- What the exercise asks -
Search the records for the string "polaires", and show each line where it appears.

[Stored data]
Content starts

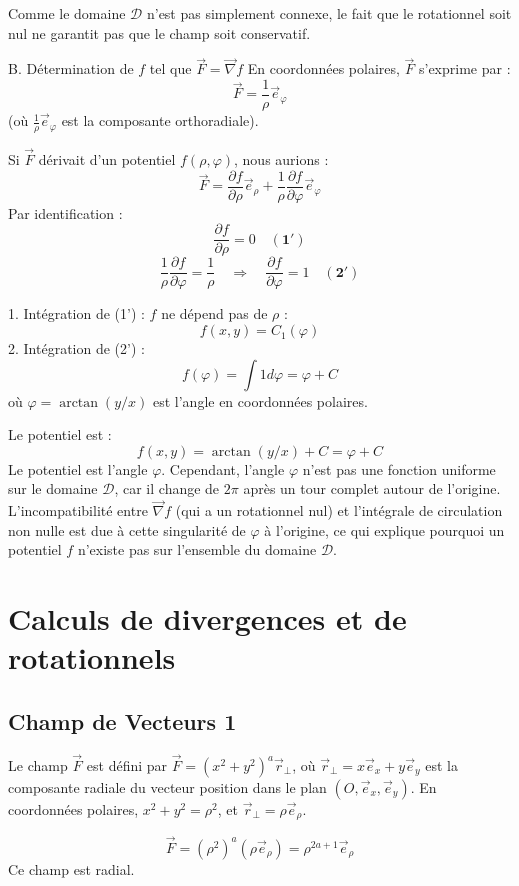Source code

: \documentclass[french]{yLectureNote}
\renewcommand{\vec}{\overrightarrow}
\begin{document}
Comme le domaine $\mathcal{D}$  n'est pas simplement connexe, le fait que le rotationnel soit nul ne garantit pas que le champ soit conservatif.

B. Détermination de $f$ tel que $\vec{F} = \vec{\nabla}f$
En coordonnées polaires, $\vec{F}$ s'exprime par :
$$
\vec{F} = \frac{1}{\rho}\vec{e}_{\varphi}
$$
(où $\frac{1}{\rho} \vec{e}_{\varphi}$ est la composante orthoradiale).

Si $\vec{F}$ dérivait d'un potentiel $f(\rho, \varphi)$, nous aurions :
$$
\vec{F} = \frac{\partial f}{\partial\rho}\vec{e}_{\rho}+\frac{1}{\rho}\frac{\partial f}{\partial\varphi}\vec{e}_{\varphi}
$$
Par identification :
$$
\frac{\partial f}{\partial\rho} = 0 \quad \mathbf{(1')}
$$
$$
\frac{1}{\rho}\frac{\partial f}{\partial\varphi} = \frac{1}{\rho} \quad \Rightarrow \quad \frac{\partial f}{\partial\varphi} = 1 \quad \mathbf{(2')}
$$

1.  Intégration de (1') : $f$ ne dépend pas de $\rho$ :
    $$
    f(x,y) = C_1(\varphi)
    $$
2.  Intégration de (2') :
    $$
    f(\varphi) = \int 1 d\varphi = \varphi + C
    $$
    où $\varphi = \arctan(y/x)$ est l'angle en coordonnées polaires.

Le potentiel est :
$$
f(x,y) = \arctan(y/x) + C = \varphi + C
$$
Le potentiel est l'angle $\varphi$. Cependant, l'angle $\varphi$ n'est pas une fonction uniforme sur le domaine $\mathcal{D}$, car il change de $2\pi$ après un tour complet autour de l'origine. L'incompatibilité entre $\vec{\nabla}f$ (qui a un rotationnel nul) et l'intégrale de circulation non nulle est due à cette singularité de $\varphi$ à l'origine, ce qui explique pourquoi un potentiel $f$ n'existe pas sur l'ensemble du domaine $\mathcal{D}$.
\section{Calculs de divergences et de rotationnels}
\subsection{Champ de Vecteurs 1}

Le champ $\vec{F}$ est défini par $\vec{F} = (x^2+y^2)^a \vec{r}_{\perp}$, où $\vec{r}_{\perp} = x\vec{e}_{x}+y\vec{e}_{y}$ est la composante radiale du vecteur position dans le plan $(O, \vec{e}_x, \vec{e}_y)$. En coordonnées polaires, $x^2+y^2 = \rho^2$, et $\vec{r}_{\perp} = \rho \vec{e}_{\rho}$.

$$
\vec{F} = (\rho^2)^a (\rho \vec{e}_{\rho}) = \rho^{2a+1} \vec{e}_{\rho}
$$
Ce champ est  radial.
\end{document}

Content ends

- Exercise solution -
En coordonnées polaires, $\vec{F}$ s'exprime par :
    où $\varphi = \arctan(y/x)$ est l'angle en coordonnées polaires.
Le champ $\vec{F}$ est défini par $\vec{F} = (x^2+y^2)^a \vec{r}_{\perp}$, où $\vec{r}_{\perp} = x\vec{e}_{x}+y\vec{e}_{y}$ est la composante radiale du vecteur position dans le plan $(O, \vec{e}_x, \vec{e}_y)$. En coordonnées polaires, $x^2+y^2 = \rho^2$, et $\vec{r}_{\perp} = \rho \vec{e}_{\rho}$.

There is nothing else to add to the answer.